I stand corrected! I need to redownload it to my new computer and play with it some more!


----------



## jonprry

misslovanu said:


> I just started using it yesterday and trying to get used to it. One question I have... do I need to move/delete stones that overlap manually or is there a way that its done?





Jeff Harrison said:


> Hi all
> 
> I made a new, informal vid showing some things about rStones:
> 
> YouTube - rstones ideas
> 
> once there, press button at bottom right for full screen HD quality


Jeff posted a YouTube video wherein he shows how to remove overlapping stones, hope it helps. At 7min 58sec into the video he shows how to remove them.


----------



## LB

DivineBling said:


> Yes, you will need to move or delete those stones manually. The tweaking is what takes the most time!

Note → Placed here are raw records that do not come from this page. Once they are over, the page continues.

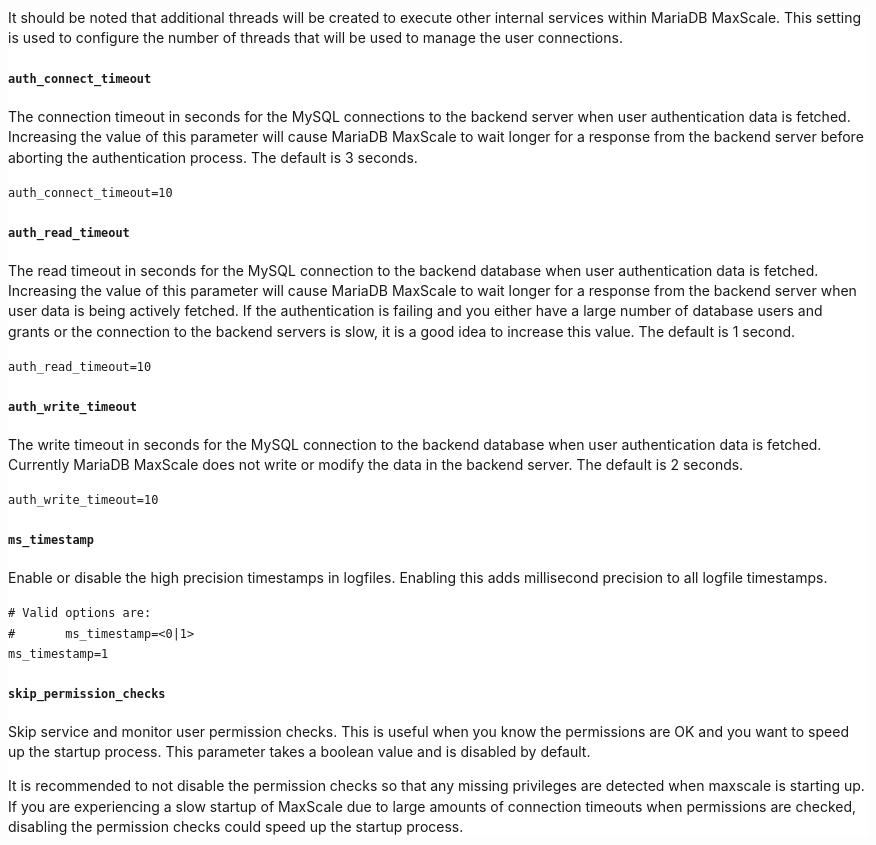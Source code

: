 It should be noted that additional threads will be created to execute other internal services within MariaDB MaxScale. This setting is used to configure the number of threads that will be used to manage the user connections.

#### `auth_connect_timeout`

The connection timeout in seconds for the MySQL connections to the backend server when user authentication data is fetched. Increasing the value of this parameter will cause MariaDB MaxScale to wait longer for a response from the backend server before aborting the authentication process. The default is 3 seconds.

```
auth_connect_timeout=10
```

#### `auth_read_timeout`

The read timeout in seconds for the MySQL connection to the backend database when user authentication data is fetched. Increasing the value of this parameter will cause MariaDB MaxScale to wait longer for a response from the backend server when user data is being actively fetched. If the authentication is failing and you either have a large number of database users and grants or the connection to the backend servers is slow, it is a good idea to increase this value. The default is 1 second.

```
auth_read_timeout=10
```

#### `auth_write_timeout`

The write timeout in seconds for the MySQL connection to the backend database when user authentication data is fetched. Currently MariaDB MaxScale does not write or modify the data in the backend server. The default is 2 seconds.

```
auth_write_timeout=10
```

#### `ms_timestamp`

Enable or disable the high precision timestamps in logfiles. Enabling this adds millisecond precision to all logfile timestamps.

```
# Valid options are:
#       ms_timestamp=<0|1>
ms_timestamp=1
```

#### `skip_permission_checks`

Skip service and monitor user permission checks. This is useful when you know
the permissions are OK and you want to speed up the startup process. This
parameter takes a boolean value and is disabled by default.

It is recommended to not disable the permission checks so that any missing
privileges are detected when maxscale is starting up. If you are experiencing a
slow startup of MaxScale due to large amounts of connection timeouts when
permissions are checked, disabling the permission checks could speed up the
startup process.

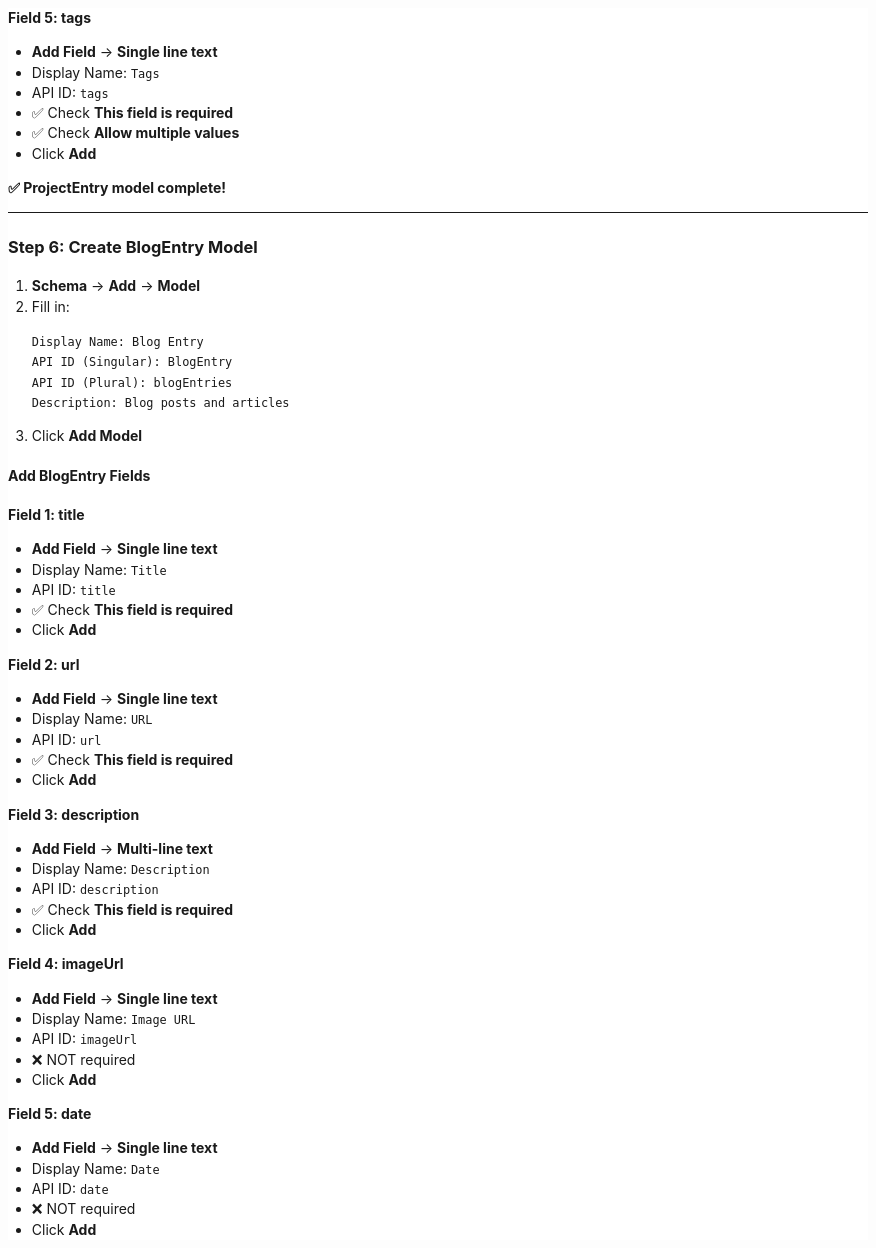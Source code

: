 **Field 5: tags**
- **Add Field** → **Single line text**
- Display Name: `Tags`
- API ID: `tags`
- ✅ Check **This field is required**
- ✅ Check **Allow multiple values**
- Click **Add**

**✅ ProjectEntry model complete!**

---

### Step 6: Create BlogEntry Model

1. **Schema** → **Add** → **Model**
2. Fill in:
   ```
   Display Name: Blog Entry
   API ID (Singular): BlogEntry
   API ID (Plural): blogEntries
   Description: Blog posts and articles
   ```
3. Click **Add Model**

#### Add BlogEntry Fields

**Field 1: title**
- **Add Field** → **Single line text**
- Display Name: `Title`
- API ID: `title`
- ✅ Check **This field is required**
- Click **Add**

**Field 2: url**
- **Add Field** → **Single line text**
- Display Name: `URL`
- API ID: `url`
- ✅ Check **This field is required**
- Click **Add**

**Field 3: description**
- **Add Field** → **Multi-line text**
- Display Name: `Description`
- API ID: `description`
- ✅ Check **This field is required**
- Click **Add**

**Field 4: imageUrl**
- **Add Field** → **Single line text**
- Display Name: `Image URL`
- API ID: `imageUrl`
- ❌ NOT required
- Click **Add**

**Field 5: date**
- **Add Field** → **Single line text**
- Display Name: `Date`
- API ID: `date`
- ❌ NOT required
- Click **Add**
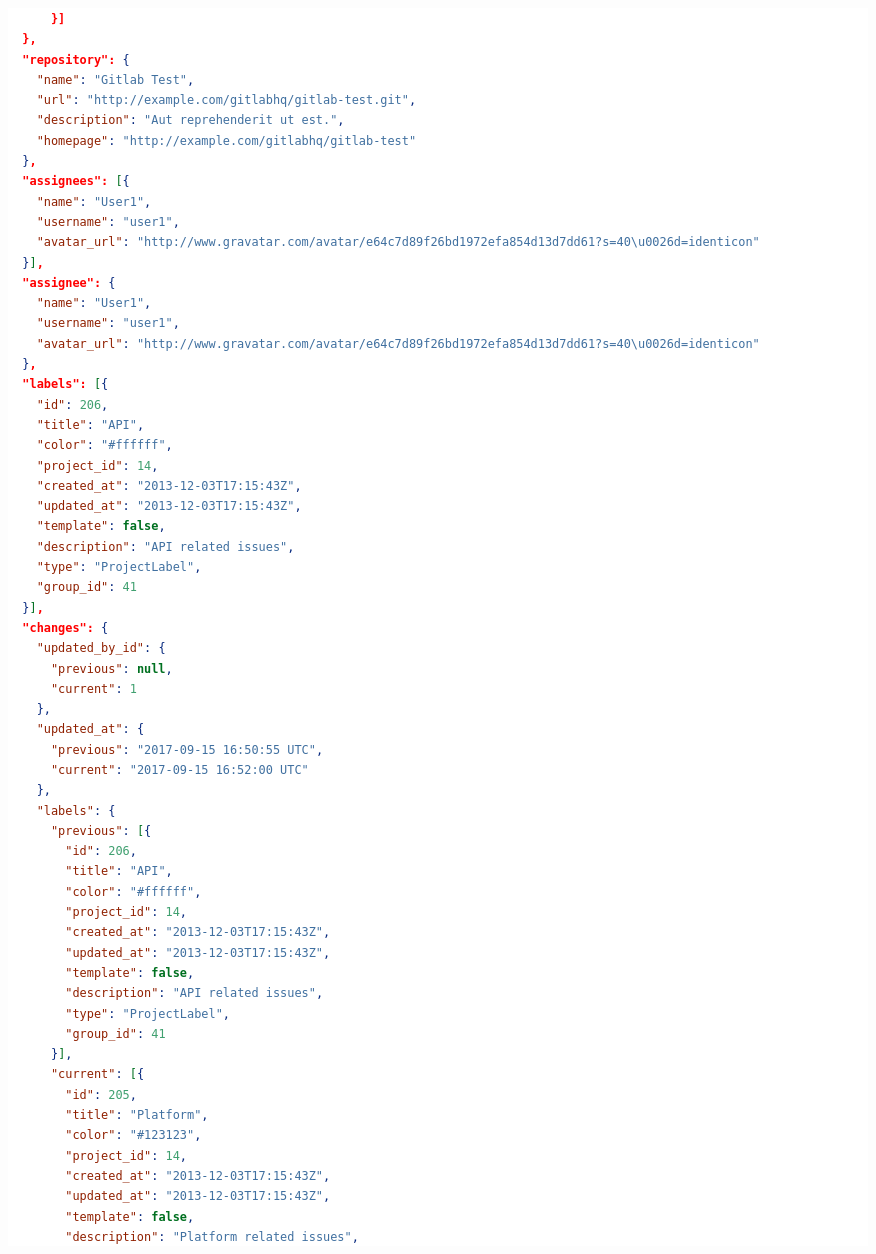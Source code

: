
 ```json
      }]
  },
  "repository": {
    "name": "Gitlab Test",
    "url": "http://example.com/gitlabhq/gitlab-test.git",
    "description": "Aut reprehenderit ut est.",
    "homepage": "http://example.com/gitlabhq/gitlab-test"
  },
  "assignees": [{
    "name": "User1",
    "username": "user1",
    "avatar_url": "http://www.gravatar.com/avatar/e64c7d89f26bd1972efa854d13d7dd61?s=40\u0026d=identicon"
  }],
  "assignee": {
    "name": "User1",
    "username": "user1",
    "avatar_url": "http://www.gravatar.com/avatar/e64c7d89f26bd1972efa854d13d7dd61?s=40\u0026d=identicon"
  },
  "labels": [{
    "id": 206,
    "title": "API",
    "color": "#ffffff",
    "project_id": 14,
    "created_at": "2013-12-03T17:15:43Z",
    "updated_at": "2013-12-03T17:15:43Z",
    "template": false,
    "description": "API related issues",
    "type": "ProjectLabel",
    "group_id": 41
  }],
  "changes": {
    "updated_by_id": {
      "previous": null,
      "current": 1
    },
    "updated_at": {
      "previous": "2017-09-15 16:50:55 UTC",
      "current": "2017-09-15 16:52:00 UTC"
    },
    "labels": {
      "previous": [{
        "id": 206,
        "title": "API",
        "color": "#ffffff",
        "project_id": 14,
        "created_at": "2013-12-03T17:15:43Z",
        "updated_at": "2013-12-03T17:15:43Z",
        "template": false,
        "description": "API related issues",
        "type": "ProjectLabel",
        "group_id": 41
      }],
      "current": [{
        "id": 205,
        "title": "Platform",
        "color": "#123123",
        "project_id": 14,
        "created_at": "2013-12-03T17:15:43Z",
        "updated_at": "2013-12-03T17:15:43Z",
        "template": false,
        "description": "Platform related issues",
```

I'm new at this too, but I think if you look on the last tab, you will see Intersections - you have an option to Select, Delete or Shift Delete. Isn't this what you are looking for?


----------



## misslovanu

LB said:


> I'm new at this too, but I think if you look on the last tab, you will see Intersections - you have an option to Select, Delete or Shift Delete. Isn't this what you are looking for?


Yes. Have to get used to adjusting appropriately. I have tried shift delete and it seems like it takes out too many of the stones.


----------



## DTFuqua

I just want in on this thread because I will get this add-on. Just can't right now. I have the funtime and won't use it because of the dongel. I only bought it for the font fills. That was $100 I don't use. I bought X4 when the only thing I wanted X4 for was the centerline trace. That was another $80 but I do/did use the centerline trace. The only thing I bought that I got satisfaction was Luis's first macro. This looks to bet exactly what I had been looking for all the time. I love the video of the island fills. I have been going in another direction with my business plan lately and bought a nice Cannon DSLR along with having to replace my printer and other expences but even though I won't make a lot of use out of this, I will get it soon. Thank you.


----------



## Stitch-Up

Is the 3 licence package available yet?


----------



## DivineBling

Stitch-Up said:


> Is the 3 licence package available yet?


Yep, it sure is!


----------



## Stitch-Up

DivineBling said:


> Yep, it sure is!


I just looked on the site to purchase and my only option was a 1 user licence!

Any ideas?


----------



## DivineBling

Stitch-Up said:


> I just looked on the site to purchase and my only option was a 1 user licence!
> 
> Any ideas?


title


----------



## DivineBling

DivineBling said:


> title


Sorry, it shortened the link. Click on title and you'll see the option for multiple licenses.


----------



## misslovanu

I'm forecasting Rstones to corner the market. I'm not knocking any of the higher priced rhinestone options, but this plugin is feature rich. Kudos!


----------



## jennjenn97

After alll the good reviews I buying. Question after a week of so can I add the other keys to my computers? I want to purchase 1 key and then if it lives up to hype I will need the other 3. thank you
jenn


----------



## Stitch-Up

Presumably, if I purchase 4 codes I can install to 4 different computers if I wish?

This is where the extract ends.